===== Records for the task

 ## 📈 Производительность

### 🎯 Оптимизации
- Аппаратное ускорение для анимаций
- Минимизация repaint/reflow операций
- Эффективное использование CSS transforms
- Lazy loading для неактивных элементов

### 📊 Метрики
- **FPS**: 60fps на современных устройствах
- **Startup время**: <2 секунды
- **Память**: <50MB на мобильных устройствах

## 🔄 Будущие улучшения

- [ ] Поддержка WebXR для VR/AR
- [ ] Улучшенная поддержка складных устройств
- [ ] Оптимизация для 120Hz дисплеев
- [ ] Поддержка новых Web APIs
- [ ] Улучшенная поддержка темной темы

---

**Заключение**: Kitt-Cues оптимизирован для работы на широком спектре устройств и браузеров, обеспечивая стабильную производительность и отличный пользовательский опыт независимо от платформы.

==========
===== Records for the task

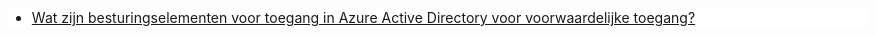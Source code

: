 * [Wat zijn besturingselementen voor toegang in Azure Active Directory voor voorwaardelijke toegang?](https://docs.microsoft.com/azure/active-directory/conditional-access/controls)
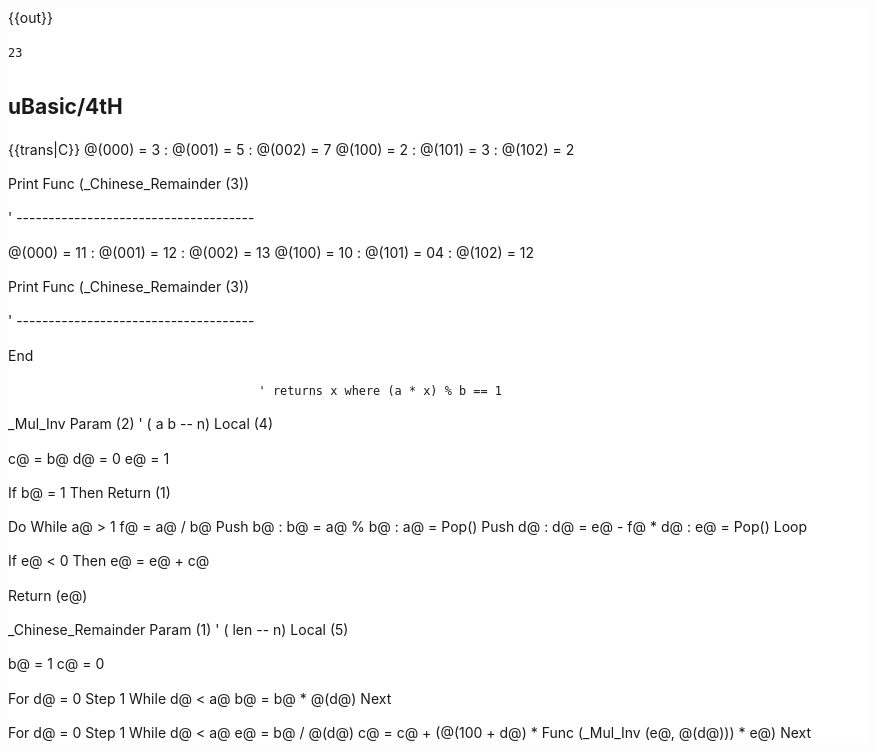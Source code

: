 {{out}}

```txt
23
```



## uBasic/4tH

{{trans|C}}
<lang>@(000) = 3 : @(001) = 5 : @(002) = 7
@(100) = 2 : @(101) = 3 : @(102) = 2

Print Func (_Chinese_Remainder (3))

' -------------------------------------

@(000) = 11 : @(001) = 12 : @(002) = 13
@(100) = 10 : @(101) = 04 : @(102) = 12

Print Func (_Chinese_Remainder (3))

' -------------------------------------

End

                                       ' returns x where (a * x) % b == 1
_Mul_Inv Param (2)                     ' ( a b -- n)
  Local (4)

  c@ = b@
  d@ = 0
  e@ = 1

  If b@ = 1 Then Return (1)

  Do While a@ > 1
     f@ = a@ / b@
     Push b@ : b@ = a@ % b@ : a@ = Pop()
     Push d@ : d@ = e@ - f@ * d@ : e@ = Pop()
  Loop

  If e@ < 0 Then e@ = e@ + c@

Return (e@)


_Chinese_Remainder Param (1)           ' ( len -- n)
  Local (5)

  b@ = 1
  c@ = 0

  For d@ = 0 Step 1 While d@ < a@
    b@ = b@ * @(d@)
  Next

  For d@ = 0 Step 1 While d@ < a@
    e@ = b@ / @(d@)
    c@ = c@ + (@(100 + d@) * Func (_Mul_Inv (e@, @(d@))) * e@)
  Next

==========
===== Records for the task

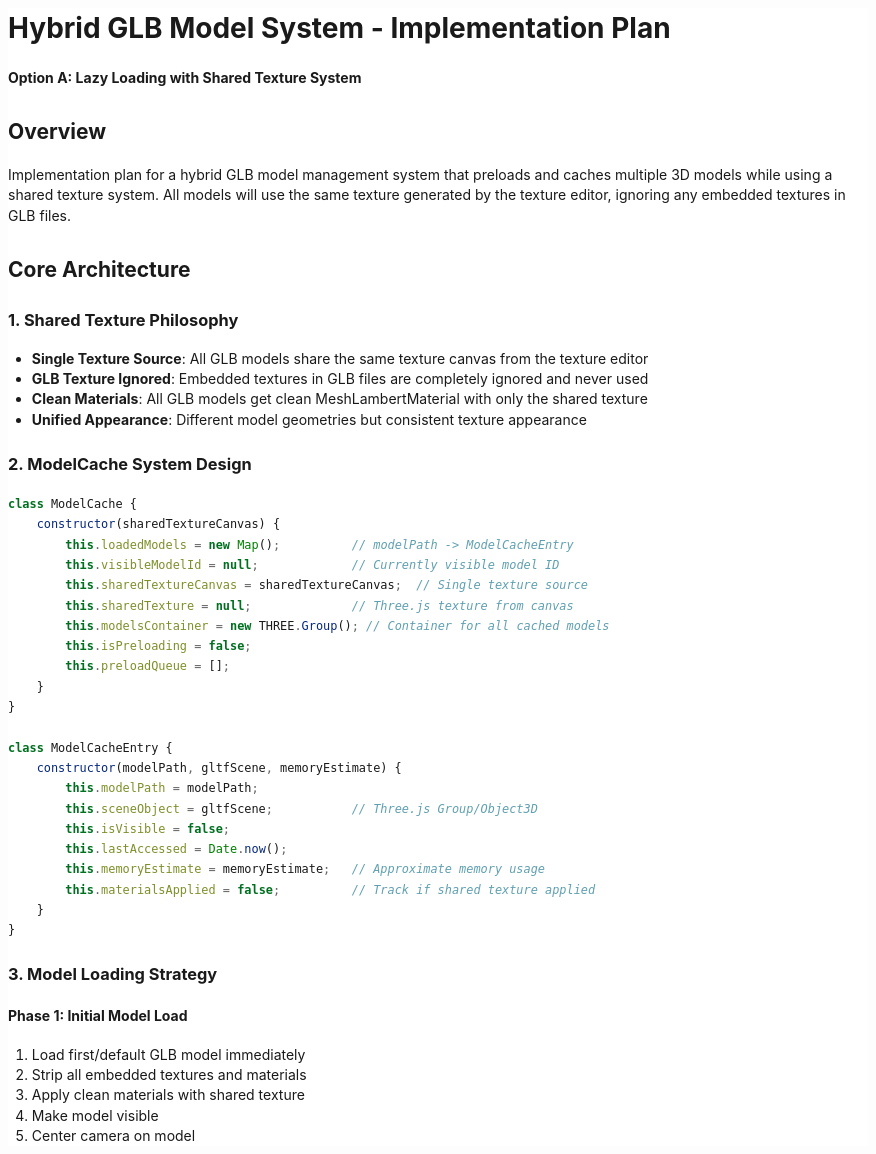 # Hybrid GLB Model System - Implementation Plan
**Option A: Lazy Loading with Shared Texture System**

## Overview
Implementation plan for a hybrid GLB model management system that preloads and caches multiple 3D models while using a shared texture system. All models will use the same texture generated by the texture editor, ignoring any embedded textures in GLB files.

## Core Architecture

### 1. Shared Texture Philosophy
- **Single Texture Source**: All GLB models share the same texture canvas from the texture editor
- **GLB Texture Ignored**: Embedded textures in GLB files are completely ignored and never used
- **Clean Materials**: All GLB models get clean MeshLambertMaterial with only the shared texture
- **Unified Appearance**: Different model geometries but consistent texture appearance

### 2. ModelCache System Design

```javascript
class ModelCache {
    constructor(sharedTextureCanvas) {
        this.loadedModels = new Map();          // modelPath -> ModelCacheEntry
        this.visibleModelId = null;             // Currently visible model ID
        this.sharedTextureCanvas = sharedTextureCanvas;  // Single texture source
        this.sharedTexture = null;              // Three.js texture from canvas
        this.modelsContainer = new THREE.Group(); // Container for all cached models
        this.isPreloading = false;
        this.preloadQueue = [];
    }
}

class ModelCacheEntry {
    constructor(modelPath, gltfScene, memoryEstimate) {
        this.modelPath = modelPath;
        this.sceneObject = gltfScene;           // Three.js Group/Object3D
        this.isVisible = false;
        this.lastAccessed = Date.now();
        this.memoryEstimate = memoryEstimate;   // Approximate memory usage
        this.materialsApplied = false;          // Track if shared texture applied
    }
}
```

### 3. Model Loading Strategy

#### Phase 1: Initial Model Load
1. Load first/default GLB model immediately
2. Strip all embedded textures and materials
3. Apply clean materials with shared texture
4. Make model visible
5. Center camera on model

==========

### What you have to do
Search the records above for "with". Copy each line where it is found.

### Solution to this problem
**Option A: Lazy Loading with Shared Texture System**
- **Clean Materials**: All GLB models get clean MeshLambertMaterial with only the shared texture
3. Apply clean materials with shared texture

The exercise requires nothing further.